What needs to be done → Would you please repeat the lines in the listing below from the one containing "Splitting the capture into intervals is" through the final one, exactly as they appear?

** Supplied data follows **

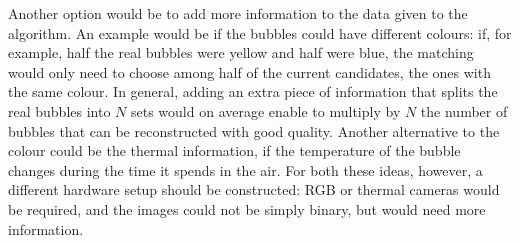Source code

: Another option would be to add more information to the data given to the \match* algorithm.
An example would be if the bubbles could have different colours: if, for example, half the real bubbles were yellow and half were blue, the matching would only need to choose among half of the current candidates, the ones with the same colour.
In general, adding an extra piece of information that splits the real bubbles into $N$ sets would on average enable to multiply by $N$ the number of bubbles that can be reconstructed with good quality.
Another alternative to the colour could be the thermal information, if the temperature of the bubble changes during the time it spends in the air.
For both these ideas, however, a different hardware setup should be constructed: RGB or thermal cameras would be required, and the images could not be simply binary, but would need more information.
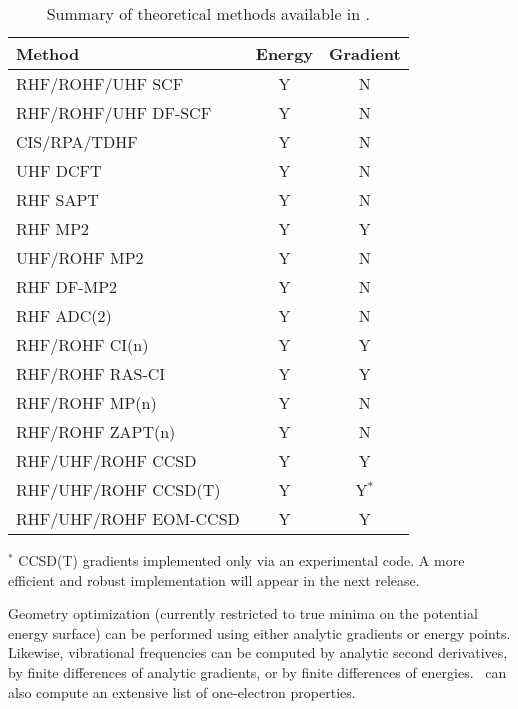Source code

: \begin{table}
\caption{Summary of theoretical methods available in \PSIfour.} \label{table:methods}
\parsep 10pt
\begin{center}
\begin{tabular}{lcc} \hline\hline
Method                & Energy & Gradient \\ \hline
RHF/ROHF/UHF SCF     & Y & N \\
RHF/ROHF/UHF DF-SCF   & Y & N \\
CIS/RPA/TDHF          & Y & N \\
UHF DCFT              & Y & N \\
RHF SAPT              & Y & N \\
RHF MP2               & Y & Y \\
UHF/ROHF MP2          & Y & N \\
RHF DF-MP2            & Y & N \\
RHF ADC(2)            & Y & N \\
RHF/ROHF CI(n)        & Y & Y \\
RHF/ROHF RAS-CI       & Y & Y \\
RHF/ROHF MP(n)        & Y & N \\
RHF/ROHF ZAPT(n)      & Y & N \\
RHF/UHF/ROHF CCSD     & Y & Y \\
RHF/UHF/ROHF CCSD(T)  & Y & Y$^*$ \\
RHF/UHF/ROHF EOM-CCSD & Y & Y \\
\hline\hline
\end{tabular}
\end{center}
\footnotesize{$^*$ CCSD(T) gradients implemented only via an experimental
code.  A more efficient and robust implementation will appear in the next
release.}
\end{table}
Geometry optimization (currently restricted to true minima on the potential
energy surface) can be performed using either analytic gradients
or energy points.  Likewise, vibrational frequencies can be 
computed by analytic second derivatives, by finite
differences of analytic gradients, or by finite differences of energies.
\PSIfour\ can also compute an extensive list of one-electron properties.

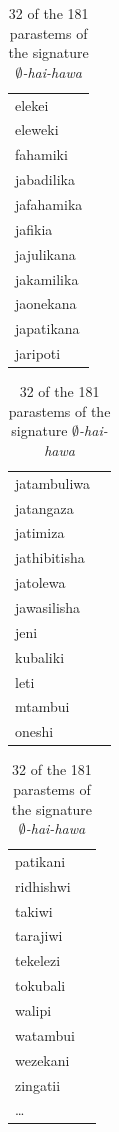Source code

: \documentclass[output=paper,colorlinks,citecolor=brown,
]{langscibook}
\begin{document}
\begin{table}
\begin{minipage}{.24\textwidth}
\begin{tabular}{l}
elekei \\ 
eleweki \\ 
fahamiki \\ 
jabadilika \\ 
jafahamika \\ 
jafikia \\ 
jajulikana \\ 
jakamilika \\ 
jaonekana \\ 
japatikana \\ 
jaripoti \\ 

\end{tabular}
\end{minipage}
\begin{minipage}{.24\textwidth}
\begin{tabular}{ll}
jatambuliwa \\ 
jatangaza \\ 
jatimiza \\ 
jathibitisha \\ 
jatolewa \\ 
jawasilisha \\ 
jeni \\ 
kubaliki \\ 
leti \\ 
mtambui \\ 
oneshi \\ 
\end{tabular}
\end{minipage}
\begin{minipage}{.24\textwidth}
\begin{tabular}{ll}

patikani \\ 
ridhishwi \\
takiwi \\ 
tarajiwi \\ 
tekelezi \\ 
tokubali \\ 
walipi \\ 
watambui \\ 
wezekani \\ 
zingatii \\ 
\ldots 


\end{tabular}
\end{minipage}
\caption{32 of the 181 parastems of the signature \textit{$\emptyset$-hai-hawa}}
\label{negation3}
\end{table}
\end{document}
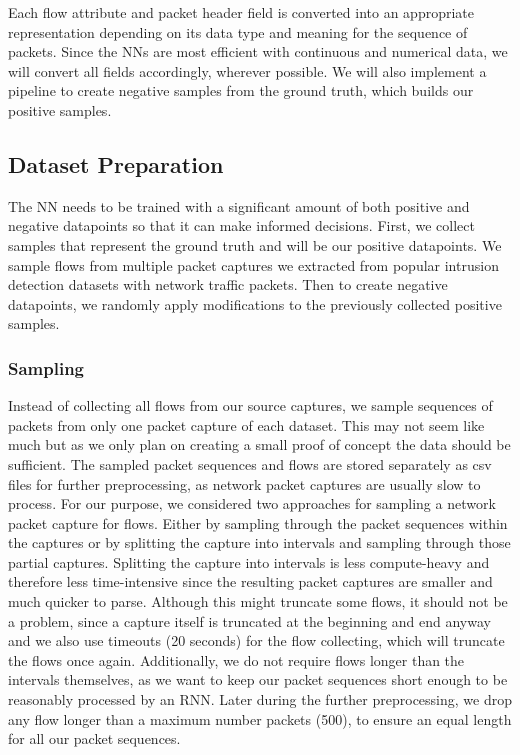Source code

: \documentclass[
	ngerman,
	ruledheaders=section,%
	class=report,%
	thesis={type=bachelor},%
	accentcolor=9c,%
	custommargins=true,%
	marginpar=false,%
	parskip=half-,%
	fontsize=11pt,%
	twoside
]{tudapub}
\begin{document}
Each flow attribute and packet header field is converted into an appropriate representation depending on its data type and meaning for the sequence of packets.
Since the NNs are most efficient with continuous and numerical data, we will convert all fields accordingly, wherever possible.
We will also implement a pipeline to create negative samples from the ground truth, which builds our positive samples.

\subsection{Dataset Preparation}
\label{sec:datasetPrep}

The NN needs to be trained with a significant amount of both positive and negative datapoints so that it can make informed decisions.
First, we collect samples that represent the ground truth and will be our positive datapoints.
We sample flows from multiple packet captures we extracted from popular intrusion detection datasets with network traffic packets.
Then to create negative datapoints, we randomly apply modifications to the previously collected positive samples.

\subsubsection{Sampling}
\label{sec:sampling}

Instead of collecting all flows from our source captures, we sample sequences of packets from only one packet capture of each dataset.
This may not seem like much but as we only plan on creating a small proof of concept the data should be sufficient.
The sampled packet sequences and flows are stored separately as csv files for further preprocessing, as network packet captures are usually slow to process.
For our purpose, we considered two approaches for sampling a network packet capture for flows.
Either by sampling through the packet sequences within the captures or by splitting the capture into intervals and sampling through those partial captures.
Splitting the capture into intervals is less compute-heavy and therefore less time-intensive since the resulting packet captures are smaller and much quicker to parse.
Although this might truncate some flows, it should not be a problem, since a capture itself is truncated at the beginning and end anyway
and we also use timeouts (20 seconds) for the flow collecting, which will truncate the flows once again.
Additionally, we do not require flows longer than the intervals themselves,
as we want to keep our packet sequences short enough to be reasonably processed by an RNN.
Later during the further preprocessing, we drop any flow longer than a maximum number packets (500), to ensure an equal length for all our packet sequences.
\end{document}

** End of Supplied data **

Response below →
Splitting the capture into intervals is less compute-heavy and therefore less time-intensive since the resulting packet captures are smaller and much quicker to parse.
Although this might truncate some flows, it should not be a problem, since a capture itself is truncated at the beginning and end anyway
and we also use timeouts (20 seconds) for the flow collecting, which will truncate the flows once again.
Additionally, we do not require flows longer than the intervals themselves,
as we want to keep our packet sequences short enough to be reasonably processed by an RNN.
Later during the further preprocessing, we drop any flow longer than a maximum number packets (500), to ensure an equal length for all our packet sequences.
\end{document}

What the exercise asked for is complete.